### EXERCISE
Reproduced exactly, the lines from the start of the material through the line containing "o seu irmão." should be the whole answer, with pictures excluded.

### DATA SUPPLIED
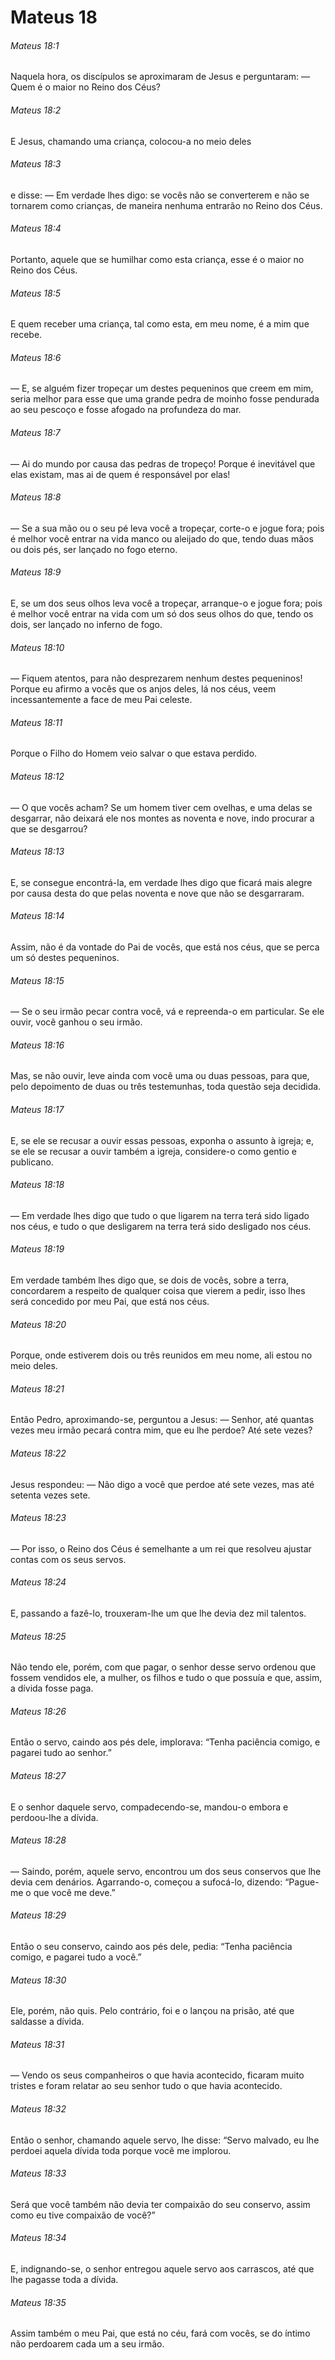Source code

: # Mateus 18

###### Mateus 18:1

Naquela hora, os discípulos se aproximaram de Jesus e perguntaram: — Quem é o maior no Reino dos Céus?

###### Mateus 18:2

E Jesus, chamando uma criança, colocou-a no meio deles

###### Mateus 18:3

e disse: — Em verdade lhes digo: se vocês não se converterem e não se tornarem como crianças, de maneira nenhuma entrarão no Reino dos Céus.

###### Mateus 18:4

Portanto, aquele que se humilhar como esta criança, esse é o maior no Reino dos Céus.

###### Mateus 18:5

E quem receber uma criança, tal como esta, em meu nome, é a mim que recebe.

###### Mateus 18:6

— E, se alguém fizer tropeçar um destes pequeninos que creem em mim, seria melhor para esse que uma grande pedra de moinho fosse pendurada ao seu pescoço e fosse afogado na profundeza do mar.

###### Mateus 18:7

— Ai do mundo por causa das pedras de tropeço! Porque é inevitável que elas existam, mas ai de quem é responsável por elas!

###### Mateus 18:8

— Se a sua mão ou o seu pé leva você a tropeçar, corte-o e jogue fora; pois é melhor você entrar na vida manco ou aleijado do que, tendo duas mãos ou dois pés, ser lançado no fogo eterno.

###### Mateus 18:9

E, se um dos seus olhos leva você a tropeçar, arranque-o e jogue fora; pois é melhor você entrar na vida com um só dos seus olhos do que, tendo os dois, ser lançado no inferno de fogo.

###### Mateus 18:10

— Fiquem atentos, para não desprezarem nenhum destes pequeninos! Porque eu afirmo a vocês que os anjos deles, lá nos céus, veem incessantemente a face de meu Pai celeste.

###### Mateus 18:11

Porque o Filho do Homem veio salvar o que estava perdido.

###### Mateus 18:12

— O que vocês acham? Se um homem tiver cem ovelhas, e uma delas se desgarrar, não deixará ele nos montes as noventa e nove, indo procurar a que se desgarrou?

###### Mateus 18:13

E, se consegue encontrá-la, em verdade lhes digo que ficará mais alegre por causa desta do que pelas noventa e nove que não se desgarraram.

###### Mateus 18:14

Assim, não é da vontade do Pai de vocês, que está nos céus, que se perca um só destes pequeninos.

###### Mateus 18:15

— Se o seu irmão pecar contra você, vá e repreenda-o em particular. Se ele ouvir, você ganhou o seu irmão.

###### Mateus 18:16

Mas, se não ouvir, leve ainda com você uma ou duas pessoas, para que, pelo depoimento de duas ou três testemunhas, toda questão seja decidida.

###### Mateus 18:17

E, se ele se recusar a ouvir essas pessoas, exponha o assunto à igreja; e, se ele se recusar a ouvir também a igreja, considere-o como gentio e publicano.

###### Mateus 18:18

— Em verdade lhes digo que tudo o que ligarem na terra terá sido ligado nos céus, e tudo o que desligarem na terra terá sido desligado nos céus.

###### Mateus 18:19

Em verdade também lhes digo que, se dois de vocês, sobre a terra, concordarem a respeito de qualquer coisa que vierem a pedir, isso lhes será concedido por meu Pai, que está nos céus.

###### Mateus 18:20

Porque, onde estiverem dois ou três reunidos em meu nome, ali estou no meio deles.

###### Mateus 18:21

Então Pedro, aproximando-se, perguntou a Jesus: — Senhor, até quantas vezes meu irmão pecará contra mim, que eu lhe perdoe? Até sete vezes?

###### Mateus 18:22

Jesus respondeu: — Não digo a você que perdoe até sete vezes, mas até setenta vezes sete.

###### Mateus 18:23

— Por isso, o Reino dos Céus é semelhante a um rei que resolveu ajustar contas com os seus servos.

###### Mateus 18:24

E, passando a fazê-lo, trouxeram-lhe um que lhe devia dez mil talentos.

###### Mateus 18:25

Não tendo ele, porém, com que pagar, o senhor desse servo ordenou que fossem vendidos ele, a mulher, os filhos e tudo o que possuía e que, assim, a dívida fosse paga.

###### Mateus 18:26

Então o servo, caindo aos pés dele, implorava: “Tenha paciência comigo, e pagarei tudo ao senhor.”

###### Mateus 18:27

E o senhor daquele servo, compadecendo-se, mandou-o embora e perdoou-lhe a dívida.

###### Mateus 18:28

— Saindo, porém, aquele servo, encontrou um dos seus conservos que lhe devia cem denários. Agarrando-o, começou a sufocá-lo, dizendo: “Pague-me o que você me deve.”

###### Mateus 18:29

Então o seu conservo, caindo aos pés dele, pedia: “Tenha paciência comigo, e pagarei tudo a você.”

###### Mateus 18:30

Ele, porém, não quis. Pelo contrário, foi e o lançou na prisão, até que saldasse a dívida.

###### Mateus 18:31

— Vendo os seus companheiros o que havia acontecido, ficaram muito tristes e foram relatar ao seu senhor tudo o que havia acontecido.

###### Mateus 18:32

Então o senhor, chamando aquele servo, lhe disse: “Servo malvado, eu lhe perdoei aquela dívida toda porque você me implorou.

###### Mateus 18:33

Será que você também não devia ter compaixão do seu conservo, assim como eu tive compaixão de você?”

###### Mateus 18:34

E, indignando-se, o senhor entregou aquele servo aos carrascos, até que lhe pagasse toda a dívida.

###### Mateus 18:35

Assim também o meu Pai, que está no céu, fará com vocês, se do íntimo não perdoarem cada um a seu irmão.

### EXERCISE RESULT
Source code

: # Mateus 18

###### Mateus 18:1

Naquela hora, os discípulos se aproximaram de Jesus e perguntaram: — Quem é o maior no Reino dos Céus?

###### Mateus 18:2

E Jesus, chamando uma criança, colocou-a no meio deles

###### Mateus 18:3

e disse: — Em verdade lhes digo: se vocês não se converterem e não se tornarem como crianças, de maneira nenhuma entrarão no Reino dos Céus.

###### Mateus 18:4

Portanto, aquele que se humilhar como esta criança, esse é o maior no Reino dos Céus.

###### Mateus 18:5

E quem receber uma criança, tal como esta, em meu nome, é a mim que recebe.

###### Mateus 18:6

— E, se alguém fizer tropeçar um destes pequeninos que creem em mim, seria melhor para esse que uma grande pedra de moinho fosse pendurada ao seu pescoço e fosse afogado na profundeza do mar.

###### Mateus 18:7

— Ai do mundo por causa das pedras de tropeço! Porque é inevitável que elas existam, mas ai de quem é responsável por elas!

###### Mateus 18:8

— Se a sua mão ou o seu pé leva você a tropeçar, corte-o e jogue fora; pois é melhor você entrar na vida manco ou aleijado do que, tendo duas mãos ou dois pés, ser lançado no fogo eterno.

###### Mateus 18:9

E, se um dos seus olhos leva você a tropeçar, arranque-o e jogue fora; pois é melhor você entrar na vida com um só dos seus olhos do que, tendo os dois, ser lançado no inferno de fogo.

###### Mateus 18:10

— Fiquem atentos, para não desprezarem nenhum destes pequeninos! Porque eu afirmo a vocês que os anjos deles, lá nos céus, veem incessantemente a face de meu Pai celeste.

###### Mateus 18:11

Porque o Filho do Homem veio salvar o que estava perdido.

###### Mateus 18:12

— O que vocês acham? Se um homem tiver cem ovelhas, e uma delas se desgarrar, não deixará ele nos montes as noventa e nove, indo procurar a que se desgarrou?

###### Mateus 18:13

E, se consegue encontrá-la, em verdade lhes digo que ficará mais alegre por causa desta do que pelas noventa e nove que não se desgarraram.

###### Mateus 18:14

Assim, não é da vontade do Pai de vocês, que está nos céus, que se perca um só destes pequeninos.

###### Mateus 18:15

— Se o seu irmão pecar contra você, vá e repreenda-o em particular. Se ele ouvir, você ganhou o seu irmão.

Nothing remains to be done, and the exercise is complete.